Japan Housing Starts Unexpectedly Decline by 1.40%y-o-y in Nov

December 27, 2022
Japan Housing Starts Unexpectedly Decline by 1.40%y-o-y in Nov December 27, 2022 Lennox Hamilton

The yen remained range bound in the Asian session (Tuesday) following reports of mixed economic data from Japan. While the unemployment rate inched down in November, retail sales for the same period missed estimates. Also, the housing starts data was unexpectedly weaker. Overall, the USD/JPY pair traded between 132.63 and 133.15 in the past 24 hours.

In accordance with projections, Japan’s jobless rate decreased to 2.5% in November 2022 from 2.6% in the previous two months, representing the lowest number since February 2020. Seasonally adjusted, the percentage of jobless fell 2.8% to 1.73 million in November from the previous month, while employment dipped 0.3% to 67.13 million. Last month, the non-seasonally adjusted labor force participation rate was 62.4%. In November, the percentage of jobs to applicants remained constant at 1.35, remaining at its peak point since March 2020.

In November, retail sales in Japan increased for the ninth consecutive month, according to statistics released on Tuesday. The removal of COVID-19 border restrictions and the government’s domestic travel subsidies boosted consumer demand. The year-over-year increase in retail sales was 2.6%, which fell short of the consensus estimate of 3.7%. A measure of private spending, yearly sales growth dropped from 4.4% in October and 4.8% in September.

However, compared to the last month, sales decreased in November, as price rises in daily needs weighed on Japanese consumers and the nation’s core consumer inflation rate reached a new 40-year peak, signaling a widening of price rises.A rebound in private spending, which accounts for over half of Japan’s GDP, is crucial for reviving the economy, which surprisingly contracted in the third quarter.

In November 2022, housing starts in Japan surprisingly declined by 1.4 percent annually, failing market expectations of a 1.5 percent increase and after a 1.8 percent fall the previous month. This was the second consecutive month that housing starts declined, with the downturn in fresh construction for owned (-15.1 percent vs. -18.7 percent in October), issued (-23.6 percent vs. 81.6 percent), constructed for sale (-0.8 percent vs. 4.8 percent), pre-engineered (-2.6 percent vs. 12.0 percent), and two-by-four (-2.6 percent vs. 12.0 percent) (-3.3 percent vs -5.3 percent). Nevertheless, rental housing starts continued to rise (11.4 percent vs 7.3 percent).

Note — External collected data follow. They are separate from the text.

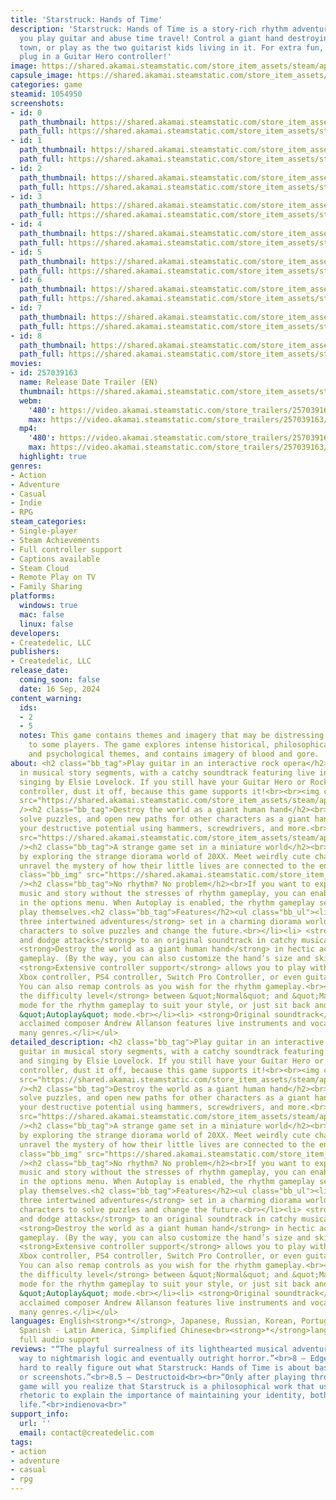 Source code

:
 ```yaml
---
title: 'Starstruck: Hands of Time'
description: 'Starstruck: Hands of Time is a story-rich rhythm adventure game where
  you play guitar and abuse time travel! Control a giant hand destroying a miniature
  town, or play as the two guitarist kids living in it. For extra fun, optionally
  plug in a Guitar Hero controller!'
image: https://shared.akamai.steamstatic.com/store_item_assets/steam/apps/1054950/header.jpg?t=1732686510
capsule_image: https://shared.akamai.steamstatic.com/store_item_assets/steam/apps/1054950/f6e123dc854e1e7026dc23b8a53184d7332eb3f9/capsule_231x87.jpg?t=1732686510
categories: game
steamid: 1054950
screenshots:
- id: 0
  path_thumbnail: https://shared.akamai.steamstatic.com/store_item_assets/steam/apps/1054950/ss_9eb6d8ecc08a7aa6024b2adf8e7c4a9270487af1.600x338.jpg?t=1732686510
  path_full: https://shared.akamai.steamstatic.com/store_item_assets/steam/apps/1054950/ss_9eb6d8ecc08a7aa6024b2adf8e7c4a9270487af1.1920x1080.jpg?t=1732686510
- id: 1
  path_thumbnail: https://shared.akamai.steamstatic.com/store_item_assets/steam/apps/1054950/ss_05e8a60f7c9a80409b43be5d0a0d27e94baf9cda.600x338.jpg?t=1732686510
  path_full: https://shared.akamai.steamstatic.com/store_item_assets/steam/apps/1054950/ss_05e8a60f7c9a80409b43be5d0a0d27e94baf9cda.1920x1080.jpg?t=1732686510
- id: 2
  path_thumbnail: https://shared.akamai.steamstatic.com/store_item_assets/steam/apps/1054950/ss_95cd20faf3d62b39e5eb547b0444c088f8b95f25.600x338.jpg?t=1732686510
  path_full: https://shared.akamai.steamstatic.com/store_item_assets/steam/apps/1054950/ss_95cd20faf3d62b39e5eb547b0444c088f8b95f25.1920x1080.jpg?t=1732686510
- id: 3
  path_thumbnail: https://shared.akamai.steamstatic.com/store_item_assets/steam/apps/1054950/ss_336d72352c083201be39cdab6328e91c4c1f7a13.600x338.jpg?t=1732686510
  path_full: https://shared.akamai.steamstatic.com/store_item_assets/steam/apps/1054950/ss_336d72352c083201be39cdab6328e91c4c1f7a13.1920x1080.jpg?t=1732686510
- id: 4
  path_thumbnail: https://shared.akamai.steamstatic.com/store_item_assets/steam/apps/1054950/ss_d38b55577037effa04aef8c83728f495564887a5.600x338.jpg?t=1732686510
  path_full: https://shared.akamai.steamstatic.com/store_item_assets/steam/apps/1054950/ss_d38b55577037effa04aef8c83728f495564887a5.1920x1080.jpg?t=1732686510
- id: 5
  path_thumbnail: https://shared.akamai.steamstatic.com/store_item_assets/steam/apps/1054950/ss_34dd96797862a16520b7c24123c208d642f91f42.600x338.jpg?t=1732686510
  path_full: https://shared.akamai.steamstatic.com/store_item_assets/steam/apps/1054950/ss_34dd96797862a16520b7c24123c208d642f91f42.1920x1080.jpg?t=1732686510
- id: 6
  path_thumbnail: https://shared.akamai.steamstatic.com/store_item_assets/steam/apps/1054950/ss_b92fe188214b0848a158ea6bd062e48dcf3782f8.600x338.jpg?t=1732686510
  path_full: https://shared.akamai.steamstatic.com/store_item_assets/steam/apps/1054950/ss_b92fe188214b0848a158ea6bd062e48dcf3782f8.1920x1080.jpg?t=1732686510
- id: 7
  path_thumbnail: https://shared.akamai.steamstatic.com/store_item_assets/steam/apps/1054950/ss_27e640050ade6c430de3efc0d116a6c2055a78f9.600x338.jpg?t=1732686510
  path_full: https://shared.akamai.steamstatic.com/store_item_assets/steam/apps/1054950/ss_27e640050ade6c430de3efc0d116a6c2055a78f9.1920x1080.jpg?t=1732686510
- id: 8
  path_thumbnail: https://shared.akamai.steamstatic.com/store_item_assets/steam/apps/1054950/ss_266ea7f3b382a9f0356db48f97b99ab761ee20ff.600x338.jpg?t=1732686510
  path_full: https://shared.akamai.steamstatic.com/store_item_assets/steam/apps/1054950/ss_266ea7f3b382a9f0356db48f97b99ab761ee20ff.1920x1080.jpg?t=1732686510
movies:
- id: 257039163
  name: Release Date Trailer (EN)
  thumbnail: https://shared.akamai.steamstatic.com/store_item_assets/steam/apps/257039163/movie.293x165.jpg?t=1721436331
  webm:
    '480': https://video.akamai.steamstatic.com/store_trailers/257039163/movie480_vp9.webm?t=1721436331
    max: https://video.akamai.steamstatic.com/store_trailers/257039163/movie_max_vp9.webm?t=1721436331
  mp4:
    '480': https://video.akamai.steamstatic.com/store_trailers/257039163/movie480.mp4?t=1721436331
    max: https://video.akamai.steamstatic.com/store_trailers/257039163/movie_max.mp4?t=1721436331
  highlight: true
genres:
- Action
- Adventure
- Casual
- Indie
- RPG
steam_categories:
- Single-player
- Steam Achievements
- Full controller support
- Captions available
- Steam Cloud
- Remote Play on TV
- Family Sharing
platforms:
  windows: true
  mac: false
  linux: false
developers:
- Createdelic, LLC
publishers:
- Createdelic, LLC
release_date:
  coming_soon: false
  date: 16 Sep, 2024
content_warning:
  ids:
  - 2
  - 5
  notes: This game contains themes and imagery that may be distressing or unsettling
    to some players. The game explores intense historical, philosophical, religious,
    and psychological themes, and contains imagery of blood and gore.
about: <h2 class="bb_tag">Play guitar in an interactive rock opera</h2><br>Play guitar
  in musical story segments, with a catchy soundtrack featuring live instruments and
  singing by Elsie Lovelock. If you still have your Guitar Hero or Rock Band guitar
  controller, dust it off, because this game supports it!<br><br><img class="bb_img"
  src="https://shared.akamai.steamstatic.com/store_item_assets/steam/apps/1054950/extras/Starstruck_Steam_AboutThisGame2_648x172.gif?t=1732686510"
  /><h2 class="bb_tag">Destroy the world as a giant human hand</h2><br>Demolish houses,
  solve puzzles, and open new paths for other characters as a giant hand. Unleash
  your destructive potential using hammers, screwdrivers, and more.<br><br><img class="bb_img"
  src="https://shared.akamai.steamstatic.com/store_item_assets/steam/apps/1054950/extras/Starstruck_Steam_AboutThisGame3_648x172.gif?t=1732686510"
  /><h2 class="bb_tag">A strange game set in a miniature world</h2><br>Save the future
  by exploring the strange diorama world of 20XX. Meet weirdly cute characters and
  unravel the mystery of how their little lives are connected to the end of mankind.<br><br><img
  class="bb_img" src="https://shared.akamai.steamstatic.com/store_item_assets/steam/apps/1054950/extras/Starstruck_Steam_AboutThisGame1_647x171.png?t=1732686510"
  /><h2 class="bb_tag">No rhythm? No problem</h2><br>If you want to experience the
  music and story without the stresses of rhythm gameplay, you can enable &quot;Autoplay&quot;
  in the options menu. When Autoplay is enabled, the rhythm gameplay sections will
  play themselves.<h2 class="bb_tag">Features</h2><ul class="bb_ul"><li> <strong>Explore
  three intertwined adventures</strong> set in a charming diorama world, switching
  characters to solve puzzles and change the future.<br></li><li> <strong>Play guitar
  and dodge attacks</strong> to an original soundtrack in catchy musical story segments.<br></li><li>
  <strong>Destroy the world as a giant human hand</strong> in hectic action-puzzle
  gameplay. (By the way, you can also customize the hand’s size and skin color.)<br></li><li>
  <strong>Extensive controller support</strong> allows you to play with your keyboard,
  Xbox controller, PS4 controller, Switch Pro Controller, or even guitar controller!
  You can also remap controls as you wish for the rhythm gameplay.<br></li><li> <strong>Adjust
  the difficulty level</strong> between &quot;Normal&quot; and &quot;Master&quot;
  mode for the rhythm gameplay to suit your style, or just sit back and watch with
  &quot;Autoplay&quot; mode.<br></li><li> <strong>Original soundtrack</strong> by
  acclaimed composer Andrew Allanson features live instruments and vocals spanning
  many genres.</li></ul>
detailed_description: <h2 class="bb_tag">Play guitar in an interactive rock opera</h2><br>Play
  guitar in musical story segments, with a catchy soundtrack featuring live instruments
  and singing by Elsie Lovelock. If you still have your Guitar Hero or Rock Band guitar
  controller, dust it off, because this game supports it!<br><br><img class="bb_img"
  src="https://shared.akamai.steamstatic.com/store_item_assets/steam/apps/1054950/extras/Starstruck_Steam_AboutThisGame2_648x172.gif?t=1732686510"
  /><h2 class="bb_tag">Destroy the world as a giant human hand</h2><br>Demolish houses,
  solve puzzles, and open new paths for other characters as a giant hand. Unleash
  your destructive potential using hammers, screwdrivers, and more.<br><br><img class="bb_img"
  src="https://shared.akamai.steamstatic.com/store_item_assets/steam/apps/1054950/extras/Starstruck_Steam_AboutThisGame3_648x172.gif?t=1732686510"
  /><h2 class="bb_tag">A strange game set in a miniature world</h2><br>Save the future
  by exploring the strange diorama world of 20XX. Meet weirdly cute characters and
  unravel the mystery of how their little lives are connected to the end of mankind.<br><br><img
  class="bb_img" src="https://shared.akamai.steamstatic.com/store_item_assets/steam/apps/1054950/extras/Starstruck_Steam_AboutThisGame1_647x171.png?t=1732686510"
  /><h2 class="bb_tag">No rhythm? No problem</h2><br>If you want to experience the
  music and story without the stresses of rhythm gameplay, you can enable &quot;Autoplay&quot;
  in the options menu. When Autoplay is enabled, the rhythm gameplay sections will
  play themselves.<h2 class="bb_tag">Features</h2><ul class="bb_ul"><li> <strong>Explore
  three intertwined adventures</strong> set in a charming diorama world, switching
  characters to solve puzzles and change the future.<br></li><li> <strong>Play guitar
  and dodge attacks</strong> to an original soundtrack in catchy musical story segments.<br></li><li>
  <strong>Destroy the world as a giant human hand</strong> in hectic action-puzzle
  gameplay. (By the way, you can also customize the hand’s size and skin color.)<br></li><li>
  <strong>Extensive controller support</strong> allows you to play with your keyboard,
  Xbox controller, PS4 controller, Switch Pro Controller, or even guitar controller!
  You can also remap controls as you wish for the rhythm gameplay.<br></li><li> <strong>Adjust
  the difficulty level</strong> between &quot;Normal&quot; and &quot;Master&quot;
  mode for the rhythm gameplay to suit your style, or just sit back and watch with
  &quot;Autoplay&quot; mode.<br></li><li> <strong>Original soundtrack</strong> by
  acclaimed composer Andrew Allanson features live instruments and vocals spanning
  many genres.</li></ul>
languages: English<strong>*</strong>, Japanese, Russian, Korean, Portuguese - Brazil,
  Spanish - Latin America, Simplified Chinese<br><strong>*</strong>languages with
  full audio support
reviews: "“The playful surrealness of its lighthearted musical adventure thus gives
  way to nightmarish logic and eventually outright horror.”<br>8 – Edge<br><br>“It’s
  hard to really figure out what Starstruck: Hands of Time is about based on trailers
  or screenshots.”<br>8.5 – Destructoid<br><br>“Only after playing through the whole
  game will you realize that Starstruck is a philosophical work that uses cross-dimensional
  rhetoric to explain the importance of maintaining your identity, both in art and
  life.”<br>indienova<br>"
support_info:
  url: ''
  email: contact@createdelic.com
tags:
- action
- adventure
- casual
- rpg
---
```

The core consumer price index in Japan, which eliminates fresh food but includes gasoline expenses, increased by 3.7% in November 2022 compared to the same month a year before, rising at the quickest rate since December 1981 as inflationary pressures continued to permeate across the economy. The November number follows a 3.6% increase in October and was in line with expert estimates. The core inflation figure was also above the central bank’s 2% goal for the eighth consecutive month, testing the Bank of Japan’s belief that latest cost-push inflation would prove transitory.

The Bank of Japan recently startled the markets by increasing the top limit of its tolerance range for 10-year government bonds from 0.25% to 0.5%, while maintaining its extremely-low benchmark interest rates. While economists anticipate that growth will have accelerated in the current quarter, it is doubtful if wage growth will be sufficient to offset families for the increases in the cost of living and support spending.